▶ **HOW TO COMPLETE THIS TASK**
Copy each line in the data that includes the word "bfseries".

──────

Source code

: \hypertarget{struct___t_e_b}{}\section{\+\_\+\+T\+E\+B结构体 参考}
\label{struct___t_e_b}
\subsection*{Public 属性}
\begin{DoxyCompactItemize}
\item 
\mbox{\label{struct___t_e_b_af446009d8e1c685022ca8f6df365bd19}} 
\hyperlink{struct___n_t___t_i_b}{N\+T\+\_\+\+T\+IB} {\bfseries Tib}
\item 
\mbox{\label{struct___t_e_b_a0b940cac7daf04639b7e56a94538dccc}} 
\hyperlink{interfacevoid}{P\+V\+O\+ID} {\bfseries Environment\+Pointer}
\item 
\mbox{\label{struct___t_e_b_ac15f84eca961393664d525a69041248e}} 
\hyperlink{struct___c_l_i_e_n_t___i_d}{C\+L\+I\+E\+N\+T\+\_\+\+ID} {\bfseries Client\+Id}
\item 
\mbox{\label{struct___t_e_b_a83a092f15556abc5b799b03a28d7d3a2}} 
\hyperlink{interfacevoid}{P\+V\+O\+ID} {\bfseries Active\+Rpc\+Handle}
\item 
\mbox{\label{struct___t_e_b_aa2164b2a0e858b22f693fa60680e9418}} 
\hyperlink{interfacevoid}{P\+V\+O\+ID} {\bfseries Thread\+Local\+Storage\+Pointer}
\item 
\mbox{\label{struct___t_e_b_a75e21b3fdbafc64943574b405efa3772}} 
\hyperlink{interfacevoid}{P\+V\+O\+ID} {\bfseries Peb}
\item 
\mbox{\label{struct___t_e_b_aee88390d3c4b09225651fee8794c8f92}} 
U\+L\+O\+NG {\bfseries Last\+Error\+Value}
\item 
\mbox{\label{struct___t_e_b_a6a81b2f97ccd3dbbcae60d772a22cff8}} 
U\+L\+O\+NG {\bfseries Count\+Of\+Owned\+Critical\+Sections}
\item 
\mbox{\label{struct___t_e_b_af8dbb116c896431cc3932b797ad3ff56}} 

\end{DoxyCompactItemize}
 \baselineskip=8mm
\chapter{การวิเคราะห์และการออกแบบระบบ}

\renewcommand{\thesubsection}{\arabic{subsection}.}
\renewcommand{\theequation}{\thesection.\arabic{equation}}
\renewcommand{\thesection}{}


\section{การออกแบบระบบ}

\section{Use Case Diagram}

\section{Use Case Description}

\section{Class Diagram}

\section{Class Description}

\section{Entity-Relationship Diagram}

──────

▶ **RESULT FOR THIS TASK**
\hyperlink{struct___n_t___t_i_b}{N\+T\+\_\+\+T\+IB} {\bfseries Tib}
\hyperlink{interfacevoid}{P\+V\+O\+ID} {\bfseries Environment\+Pointer}
\hyperlink{struct___c_l_i_e_n_t___i_d}{C\+L\+I\+E\+N\+T\+\_\+\+ID} {\bfseries Client\+Id}
\hyperlink{interfacevoid}{P\+V\+O\+ID} {\bfseries Active\+Rpc\+Handle}
\hyperlink{interfacevoid}{P\+V\+O\+ID} {\bfseries Thread\+Local\+Storage\+Pointer}
\hyperlink{interfacevoid}{P\+V\+O\+ID} {\bfseries Peb}
U\+L\+O\+NG {\bfseries Last\+Error\+Value}
U\+L\+O\+NG {\bfseries Count\+Of\+Owned\+Critical\+Sections}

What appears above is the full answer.